— Action item —
Restate word for word the entries below, starting with the line with "curve for manually" and continuing through the line with "Unfortunately, the torque". Include both of those lines and no others.
#####
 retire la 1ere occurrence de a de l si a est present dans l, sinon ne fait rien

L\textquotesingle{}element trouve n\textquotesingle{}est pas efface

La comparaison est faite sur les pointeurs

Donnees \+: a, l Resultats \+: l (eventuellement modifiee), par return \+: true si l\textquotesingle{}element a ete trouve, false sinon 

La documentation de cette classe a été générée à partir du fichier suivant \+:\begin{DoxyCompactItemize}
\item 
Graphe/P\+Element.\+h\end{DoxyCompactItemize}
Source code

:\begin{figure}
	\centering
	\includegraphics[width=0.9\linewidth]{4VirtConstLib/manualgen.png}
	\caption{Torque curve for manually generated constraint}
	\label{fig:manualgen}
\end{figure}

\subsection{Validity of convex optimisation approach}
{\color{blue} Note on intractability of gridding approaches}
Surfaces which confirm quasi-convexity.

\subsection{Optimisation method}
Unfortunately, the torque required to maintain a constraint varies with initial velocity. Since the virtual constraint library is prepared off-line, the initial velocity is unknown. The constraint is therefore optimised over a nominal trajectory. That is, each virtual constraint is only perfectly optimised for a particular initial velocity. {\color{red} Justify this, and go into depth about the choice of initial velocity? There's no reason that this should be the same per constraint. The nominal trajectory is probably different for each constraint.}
#####
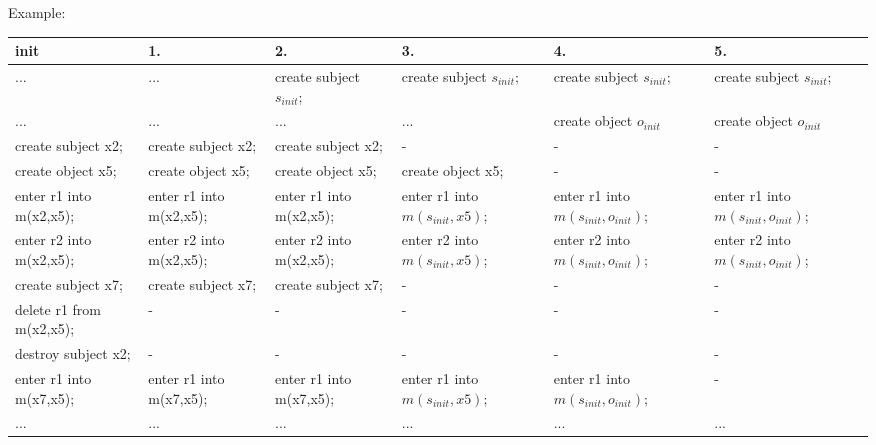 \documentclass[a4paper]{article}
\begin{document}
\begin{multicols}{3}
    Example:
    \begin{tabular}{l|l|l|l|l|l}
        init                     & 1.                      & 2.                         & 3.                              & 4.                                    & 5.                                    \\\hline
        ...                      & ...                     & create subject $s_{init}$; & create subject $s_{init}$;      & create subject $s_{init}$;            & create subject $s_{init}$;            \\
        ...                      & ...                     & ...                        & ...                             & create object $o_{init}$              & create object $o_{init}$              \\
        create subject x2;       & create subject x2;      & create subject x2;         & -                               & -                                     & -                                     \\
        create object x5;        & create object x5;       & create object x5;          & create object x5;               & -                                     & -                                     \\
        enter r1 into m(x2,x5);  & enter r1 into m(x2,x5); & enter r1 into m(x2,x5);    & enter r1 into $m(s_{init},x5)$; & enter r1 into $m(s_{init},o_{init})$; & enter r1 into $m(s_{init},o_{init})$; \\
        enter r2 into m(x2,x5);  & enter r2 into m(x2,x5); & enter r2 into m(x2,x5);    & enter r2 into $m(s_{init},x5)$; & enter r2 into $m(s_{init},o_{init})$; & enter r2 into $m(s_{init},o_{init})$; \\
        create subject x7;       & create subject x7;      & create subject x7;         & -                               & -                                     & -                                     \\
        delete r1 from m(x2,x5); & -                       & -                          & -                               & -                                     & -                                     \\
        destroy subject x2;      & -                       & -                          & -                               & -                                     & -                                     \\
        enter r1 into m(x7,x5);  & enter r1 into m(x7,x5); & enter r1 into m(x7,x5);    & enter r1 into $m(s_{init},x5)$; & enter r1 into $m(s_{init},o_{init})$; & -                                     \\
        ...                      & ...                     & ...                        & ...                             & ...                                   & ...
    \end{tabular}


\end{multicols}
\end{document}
#####
— Answer space —
	\caption{Torque curve for manually generated constraint}
	\label{fig:manualgen}
\end{figure}

\subsection{Validity of convex optimisation approach}
{\color{blue} Note on intractability of gridding approaches}
Surfaces which confirm quasi-convexity.

\subsection{Optimisation method}
Unfortunately, the torque required to maintain a constraint varies with initial velocity. Since the virtual constraint library is prepared off-line, the initial velocity is unknown. The constraint is therefore optimised over a nominal trajectory. That is, each virtual constraint is only perfectly optimised for a particular initial velocity. {\color{red} Justify this, and go into depth about the choice of initial velocity? There's no reason that this should be the same per constraint. The nominal trajectory is probably different for each constraint.}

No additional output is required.